Stored data:
[Start of section]

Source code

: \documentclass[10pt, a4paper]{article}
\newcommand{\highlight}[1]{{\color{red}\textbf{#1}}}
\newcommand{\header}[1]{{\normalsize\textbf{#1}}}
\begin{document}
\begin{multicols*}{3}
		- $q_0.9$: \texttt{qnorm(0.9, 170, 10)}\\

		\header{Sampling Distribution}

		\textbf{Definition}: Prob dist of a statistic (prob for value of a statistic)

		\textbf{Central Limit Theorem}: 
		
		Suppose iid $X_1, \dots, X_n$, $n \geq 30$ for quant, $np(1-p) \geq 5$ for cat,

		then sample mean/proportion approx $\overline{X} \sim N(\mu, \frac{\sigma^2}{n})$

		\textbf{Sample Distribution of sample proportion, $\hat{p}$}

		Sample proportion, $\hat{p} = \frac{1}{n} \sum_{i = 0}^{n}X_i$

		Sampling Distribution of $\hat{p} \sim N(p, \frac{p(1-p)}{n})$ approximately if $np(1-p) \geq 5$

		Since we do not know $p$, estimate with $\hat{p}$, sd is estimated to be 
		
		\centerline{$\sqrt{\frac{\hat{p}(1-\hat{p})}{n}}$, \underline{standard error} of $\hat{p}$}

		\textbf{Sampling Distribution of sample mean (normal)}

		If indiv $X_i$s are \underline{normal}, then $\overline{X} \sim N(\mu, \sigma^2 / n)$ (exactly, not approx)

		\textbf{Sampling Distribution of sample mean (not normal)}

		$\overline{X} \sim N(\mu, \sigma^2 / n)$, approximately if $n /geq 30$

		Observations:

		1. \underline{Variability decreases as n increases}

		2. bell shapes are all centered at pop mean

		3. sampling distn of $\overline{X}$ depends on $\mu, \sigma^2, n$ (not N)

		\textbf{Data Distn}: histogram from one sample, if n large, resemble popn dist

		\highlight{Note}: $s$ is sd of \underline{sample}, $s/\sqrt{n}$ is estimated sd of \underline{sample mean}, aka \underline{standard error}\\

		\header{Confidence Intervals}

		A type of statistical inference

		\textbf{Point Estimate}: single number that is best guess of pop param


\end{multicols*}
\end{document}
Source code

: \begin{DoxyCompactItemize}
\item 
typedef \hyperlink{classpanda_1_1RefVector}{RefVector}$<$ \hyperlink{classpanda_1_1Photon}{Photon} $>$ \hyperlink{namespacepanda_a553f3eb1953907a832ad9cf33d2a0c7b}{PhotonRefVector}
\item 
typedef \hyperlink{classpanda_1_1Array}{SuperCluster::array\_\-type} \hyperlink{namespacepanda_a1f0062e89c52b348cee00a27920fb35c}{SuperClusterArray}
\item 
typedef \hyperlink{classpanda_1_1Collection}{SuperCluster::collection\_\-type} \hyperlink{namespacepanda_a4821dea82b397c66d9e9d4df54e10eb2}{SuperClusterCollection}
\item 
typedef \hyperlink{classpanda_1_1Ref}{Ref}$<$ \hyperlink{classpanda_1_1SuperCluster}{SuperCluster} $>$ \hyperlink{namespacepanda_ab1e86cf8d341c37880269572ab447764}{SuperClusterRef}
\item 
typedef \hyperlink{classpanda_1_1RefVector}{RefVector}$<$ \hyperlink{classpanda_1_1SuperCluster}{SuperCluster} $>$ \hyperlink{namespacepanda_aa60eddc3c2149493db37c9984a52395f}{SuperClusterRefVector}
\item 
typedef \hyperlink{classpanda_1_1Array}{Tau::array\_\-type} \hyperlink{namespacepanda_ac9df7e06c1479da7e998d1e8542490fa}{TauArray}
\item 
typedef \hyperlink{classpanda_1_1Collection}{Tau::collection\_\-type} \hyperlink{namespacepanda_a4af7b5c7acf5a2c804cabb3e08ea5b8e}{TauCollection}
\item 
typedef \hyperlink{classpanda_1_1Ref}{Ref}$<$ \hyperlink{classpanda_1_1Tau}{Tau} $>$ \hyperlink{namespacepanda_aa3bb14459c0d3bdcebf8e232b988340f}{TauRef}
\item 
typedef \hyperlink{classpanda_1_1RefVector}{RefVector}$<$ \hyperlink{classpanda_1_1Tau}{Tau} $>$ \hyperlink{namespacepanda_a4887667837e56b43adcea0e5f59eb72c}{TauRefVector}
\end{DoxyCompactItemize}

[End of section]
[Start of section]

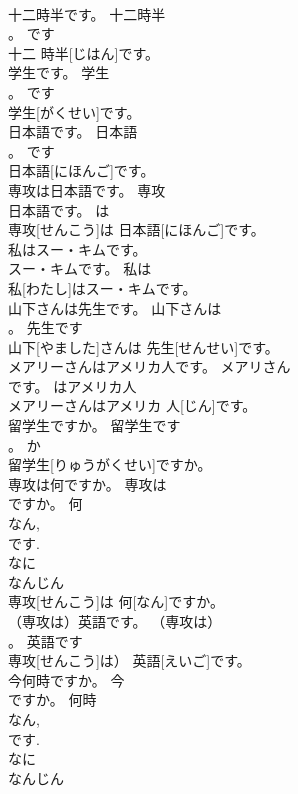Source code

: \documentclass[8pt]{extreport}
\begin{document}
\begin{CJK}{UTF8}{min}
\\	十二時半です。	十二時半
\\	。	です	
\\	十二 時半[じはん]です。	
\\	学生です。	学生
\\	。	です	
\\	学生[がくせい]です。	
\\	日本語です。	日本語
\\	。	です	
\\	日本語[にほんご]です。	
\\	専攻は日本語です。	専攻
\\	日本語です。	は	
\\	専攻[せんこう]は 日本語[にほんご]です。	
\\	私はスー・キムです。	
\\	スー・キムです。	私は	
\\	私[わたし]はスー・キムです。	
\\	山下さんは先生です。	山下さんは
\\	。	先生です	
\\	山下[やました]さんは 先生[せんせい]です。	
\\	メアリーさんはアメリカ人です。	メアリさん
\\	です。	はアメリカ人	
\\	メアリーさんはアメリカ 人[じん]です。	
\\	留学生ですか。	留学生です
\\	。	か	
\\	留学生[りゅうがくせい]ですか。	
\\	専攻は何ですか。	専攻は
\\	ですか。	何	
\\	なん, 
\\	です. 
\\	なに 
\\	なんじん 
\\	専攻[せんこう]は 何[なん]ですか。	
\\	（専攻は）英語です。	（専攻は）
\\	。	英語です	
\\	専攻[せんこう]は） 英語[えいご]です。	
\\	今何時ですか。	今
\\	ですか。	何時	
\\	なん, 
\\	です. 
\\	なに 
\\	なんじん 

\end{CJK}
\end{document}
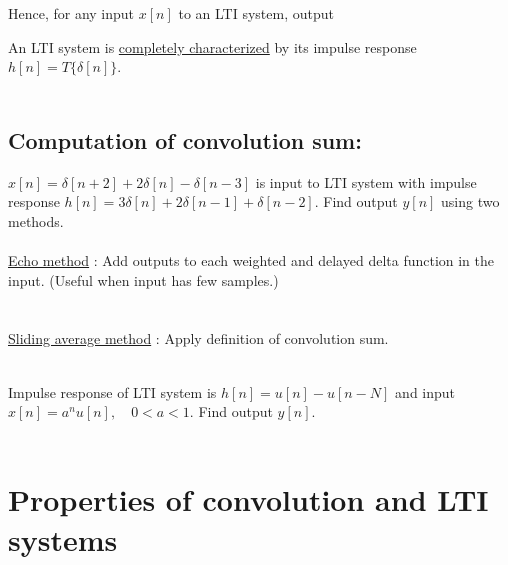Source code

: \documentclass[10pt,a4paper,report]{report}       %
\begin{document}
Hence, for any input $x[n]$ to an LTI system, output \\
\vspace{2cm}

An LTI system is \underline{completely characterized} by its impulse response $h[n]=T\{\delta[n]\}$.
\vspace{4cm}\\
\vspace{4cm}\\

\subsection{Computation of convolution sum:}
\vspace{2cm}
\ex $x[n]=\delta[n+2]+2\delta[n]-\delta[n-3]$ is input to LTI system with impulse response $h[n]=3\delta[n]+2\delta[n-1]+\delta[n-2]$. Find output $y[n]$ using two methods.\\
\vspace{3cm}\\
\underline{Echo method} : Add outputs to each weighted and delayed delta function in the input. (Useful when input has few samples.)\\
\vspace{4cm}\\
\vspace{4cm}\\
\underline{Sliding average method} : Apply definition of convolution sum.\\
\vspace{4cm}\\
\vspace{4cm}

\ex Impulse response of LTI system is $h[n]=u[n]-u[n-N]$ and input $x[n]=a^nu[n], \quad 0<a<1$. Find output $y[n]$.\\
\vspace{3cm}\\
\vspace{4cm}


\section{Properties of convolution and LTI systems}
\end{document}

[End of section]
[Start of section]

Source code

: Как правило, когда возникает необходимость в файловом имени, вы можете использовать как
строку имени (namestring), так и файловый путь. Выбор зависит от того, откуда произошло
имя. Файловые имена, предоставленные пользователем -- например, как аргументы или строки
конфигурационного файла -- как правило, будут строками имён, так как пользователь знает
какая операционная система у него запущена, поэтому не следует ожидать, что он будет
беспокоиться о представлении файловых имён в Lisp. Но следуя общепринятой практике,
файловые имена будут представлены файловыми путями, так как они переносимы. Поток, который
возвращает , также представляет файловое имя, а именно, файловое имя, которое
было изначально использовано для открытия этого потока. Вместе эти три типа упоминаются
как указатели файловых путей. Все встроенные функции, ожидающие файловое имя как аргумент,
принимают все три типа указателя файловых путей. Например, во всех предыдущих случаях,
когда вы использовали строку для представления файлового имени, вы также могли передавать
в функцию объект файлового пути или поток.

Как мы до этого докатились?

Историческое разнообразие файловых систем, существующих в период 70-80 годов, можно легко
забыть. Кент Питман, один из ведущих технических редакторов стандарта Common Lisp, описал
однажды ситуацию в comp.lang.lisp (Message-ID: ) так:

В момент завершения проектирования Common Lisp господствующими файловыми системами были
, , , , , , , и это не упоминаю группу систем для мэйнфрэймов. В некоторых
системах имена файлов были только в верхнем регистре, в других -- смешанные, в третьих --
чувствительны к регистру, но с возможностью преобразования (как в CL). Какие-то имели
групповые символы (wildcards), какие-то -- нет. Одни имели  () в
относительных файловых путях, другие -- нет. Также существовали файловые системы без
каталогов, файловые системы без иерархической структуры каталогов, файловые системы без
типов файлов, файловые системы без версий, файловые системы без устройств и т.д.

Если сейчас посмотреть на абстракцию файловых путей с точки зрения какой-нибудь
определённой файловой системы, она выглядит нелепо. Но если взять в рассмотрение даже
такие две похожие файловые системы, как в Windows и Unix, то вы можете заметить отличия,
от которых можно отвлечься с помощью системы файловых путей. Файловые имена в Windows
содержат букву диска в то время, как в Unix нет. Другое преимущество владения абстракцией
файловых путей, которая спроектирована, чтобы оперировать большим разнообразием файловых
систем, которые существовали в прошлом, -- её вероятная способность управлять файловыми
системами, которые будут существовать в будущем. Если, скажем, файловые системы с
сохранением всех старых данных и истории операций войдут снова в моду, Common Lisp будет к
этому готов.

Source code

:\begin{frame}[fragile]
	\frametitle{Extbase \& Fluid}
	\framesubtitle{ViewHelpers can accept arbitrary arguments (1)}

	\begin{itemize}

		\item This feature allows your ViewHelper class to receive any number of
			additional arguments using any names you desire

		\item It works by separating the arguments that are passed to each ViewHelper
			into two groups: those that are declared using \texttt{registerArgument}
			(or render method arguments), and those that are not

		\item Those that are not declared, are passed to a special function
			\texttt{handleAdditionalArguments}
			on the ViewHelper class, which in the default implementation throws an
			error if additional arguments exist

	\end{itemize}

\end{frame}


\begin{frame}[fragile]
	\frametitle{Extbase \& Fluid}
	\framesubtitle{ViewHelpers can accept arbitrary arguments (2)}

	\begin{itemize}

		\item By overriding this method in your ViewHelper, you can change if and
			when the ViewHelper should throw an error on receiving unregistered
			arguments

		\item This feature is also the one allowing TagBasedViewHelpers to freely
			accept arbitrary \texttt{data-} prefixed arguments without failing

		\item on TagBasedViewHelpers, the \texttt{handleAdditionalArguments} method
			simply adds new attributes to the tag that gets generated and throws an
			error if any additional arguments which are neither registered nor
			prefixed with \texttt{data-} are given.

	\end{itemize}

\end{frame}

[End of section]

◆ Exercise directions
Your answer must be a single number: the count of lines above that contain the string "underline".

◆ Exercise response
7